Task instructions:
Looking at the data below, count the lines that contain the string "livelli". Write only the total.

Exercise input:

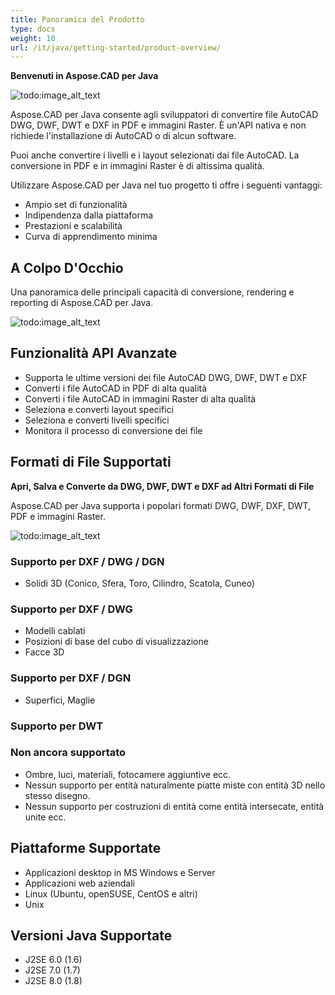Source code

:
 ```yaml
---
title: Panoramica del Prodotto
type: docs
weight: 10
url: /it/java/getting-started/product-overview/
---
```


**Benvenuti in Aspose.CAD per Java**

![todo:image_alt_text](https://i.imgur.com/qHeCKck.png)

Aspose.CAD per Java consente agli sviluppatori di convertire file AutoCAD DWG, DWF, DWT e DXF in PDF e immagini Raster. È un'API nativa e non richiede l'installazione di AutoCAD o di alcun software.

Puoi anche convertire i livelli e i layout selezionati dai file AutoCAD. La conversione in PDF e in immagini Raster è di altissima qualità.

Utilizzare Aspose.CAD per Java nel tuo progetto ti offre i seguenti vantaggi:

- Ampio set di funzionalità
- Indipendenza dalla piattaforma
- Prestazioni e scalabilità
- Curva di apprendimento minima




## **A Colpo D'Occhio**
Una panoramica delle principali capacità di conversione, rendering e reporting di Aspose.CAD per Java.

![todo:image_alt_text](https://i.imgur.com/vLNnhkj.png)
## **Funzionalità API Avanzate**
- Supporta le ultime versioni dei file AutoCAD DWG, DWF, DWT e DXF
- Converti i file AutoCAD in PDF di alta qualità
- Converti i file AutoCAD in immagini Raster di alta qualità
- Seleziona e converti layout specifici
- Seleziona e converti livelli specifici
- Monitora il processo di conversione dei file
## **Formati di File Supportati**
**Apri, Salva e Converte da DWG, DWF, DWT e DXF ad Altri Formati di File**

Aspose.CAD per Java supporta i popolari formati DWG, DWF, DXF, DWT, PDF e immagini Raster.

![todo:image_alt_text](/_assets/java/product-overview_1.png)
### **Supporto per DXF / DWG / DGN**
- Solidi 3D (Conico, Sfera, Toro, Cilindro, Scatola, Cuneo)
### **Supporto per DXF / DWG**
- Modelli cablati
- Posizioni di base del cubo di visualizzazione
- Facce 3D
### **Supporto per DXF / DGN**
- Superfici, Maglie
### **Supporto per DWT**

### **Non ancora supportato**
- Ombre, luci, materiali, fotocamere aggiuntive ecc.
- Nessun supporto per entità naturalmente piatte miste con entità 3D nello stesso disegno.
- Nessun supporto per costruzioni di entità come entità intersecate, entità unite ecc.
## **Piattaforme Supportate**
- Applicazioni desktop in MS Windows e Server
- Applicazioni web aziendali
- Linux (Ubuntu, openSUSE, CentOS e altri)
- Unix
## **Versioni Java Supportate**
- J2SE 6.0 (1.6)
- J2SE 7.0 (1.7)
- J2SE 8.0 (1.8)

Answer to this task:
2